Prior to the trial commencing I raised with the parties whether it was possible to determine this question without the assistance of a suitably qualified person with appropriate engineering and/or physics qualifications. The parties arranged for two experts, metallurgists Dr Barter and Professor Gates, to give the Court a briefing as to the fundamental concepts involved in ascertaining the cause of the failure of the conductor. Counsel also assisted me with their own assessment of the issues I would have to tackle. The point has now come to a head and I need to determine how to proceed when the expert evidence is called as part of concurrent evidence sessions in late 2013.
Mrs Matthews says that I should determine the technical issues on my own. Should I decide otherwise, she says I should sit with an assessor as opposed to engaging a special referee. SPI and USC, on the other hand, have astutely perceived my limitations and say that I should sit with an assessor. They are joined in this submission by the State parties. All parties oppose a reference to a special referee.

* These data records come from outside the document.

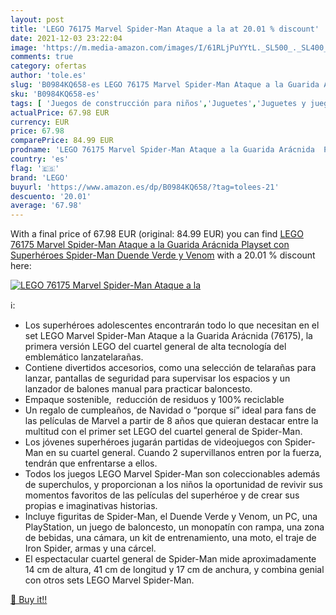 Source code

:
 ```yaml
---
layout: post
title: 'LEGO 76175 Marvel Spider-Man Ataque a la at 20.01 % discount'
date: 2021-12-03 23:22:04
image: 'https://m.media-amazon.com/images/I/61RLjPuYYtL._SL500_._SL400_.jpg'
comments: true
category: ofertas
author: 'tole.es'
slug: 'B0984KQ658-es LEGO 76175 Marvel Spider-Man Ataque a la Guarida Arácnida...'
sku: 'B0984KQ658-es'
tags: [ 'Juegos de construcción para niños','Juguetes','Juguetes y juegos','Sets de construcción','lego', ]
actualPrice: 67.98 EUR
currency: EUR
price: 67.98
comparePrice: 84.99 EUR
prodname: 'LEGO 76175 Marvel Spider-Man Ataque a la Guarida Arácnida  Playset con Superhéroes Spider-Man  Duende Verde y Venom'
country: 'es'
flag: '🇪🇸'
brand: 'LEGO'
buyurl: 'https://www.amazon.es/dp/B0984KQ658/?tag=tolees-21'
descuento: '20.01'
average: '67.98'
---
```


With a final price of 67.98 EUR (original: 84.99 EUR) you can find [LEGO 76175 Marvel Spider-Man Ataque a la Guarida Arácnida  Playset con Superhéroes Spider-Man  Duende Verde y Venom](https://www.amazon.es/dp/B0984KQ658/?tag=tolees-21) with a  20.01 % discount here:

[![LEGO 76175 Marvel Spider-Man Ataque a la](https://m.media-amazon.com/images/I/61RLjPuYYtL._SL500_._SL400_.jpg)](https://www.amazon.es/dp/B0984KQ658/?tag=tolees-21)

ℹ️:

- Los superhéroes adolescentes encontrarán todo lo que necesitan en el set LEGO Marvel Spider-Man Ataque a la Guarida Arácnida (76175), la primera versión LEGO del cuartel general de alta tecnología del emblemático lanzatelarañas.
- Contiene divertidos accesorios, como una selección de telarañas para lanzar, pantallas de seguridad para supervisar los espacios y un lanzador de balones manual para practicar baloncesto.
- Empaque sostenible,  reducción de residuos y 100% reciclable
- Un regalo de cumpleaños, de Navidad o “porque sí” ideal para fans de las películas de Marvel a partir de 8 años que quieran destacar entre la multitud con el primer set LEGO del cuartel general de Spider-Man.
- Los jóvenes superhéroes jugarán partidas de videojuegos con Spider-Man en su cuartel general. Cuando 2 supervillanos entren por la fuerza, tendrán que enfrentarse a ellos.
- Todos los juegos LEGO Marvel Spider-Man son coleccionables además de superchulos, y proporcionan a los niños la oportunidad de revivir sus momentos favoritos de las películas del superhéroe y de crear sus propias e imaginativas historias.
- Incluye figuritas de Spider-Man, el Duende Verde y Venom, un PC, una PlayStation, un juego de baloncesto, un monopatín con rampa, una zona de bebidas, una cámara, un kit de entrenamiento, una moto, el traje de Iron Spider, armas y una cárcel.
- El espectacular cuartel general de Spider-Man mide aproximadamente 14 cm de altura, 41 cm de longitud y 17 cm de anchura, y combina genial con otros sets LEGO Marvel Spider-Man.

[🛒 Buy it!!](https://www.amazon.es/dp/B0984KQ658/?tag=tolees-21)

The scientific / engineering issues
The parties have outlined the principal scientific/engineering questions relevant to the fracture of the conductor as follows:
Principal issues:
1. Why did the Valley Span conductor fail on 7 February 2009?
2.What was the role of the quench cracks at the base of the depressions in Strands 3 and 2 in the failure of the conductor?
3.On the balance of probabilities, was Aeolian vibration a cause the failure of the Valley Span conductor on 7 February 2009?
4.On the balance of probabilities, would the installation of spiral vibration dampers have prevented the failure of the Valley Span conductor on 7 February 2009?
Sub-issues:
(a)What magnitude and number of stress cycles was required to (i) initiate, and (ii) propagate, fatigue cracks from the quench cracks in Strands 3 and 2?
(b)What magnitude and number of stress cycles would have been produced in the conductor by Aeolian vibration?
(c)What magnitude and number of stress cycles would have been produced in the conductor by other (non-Aeolian) forms of vibration or load events?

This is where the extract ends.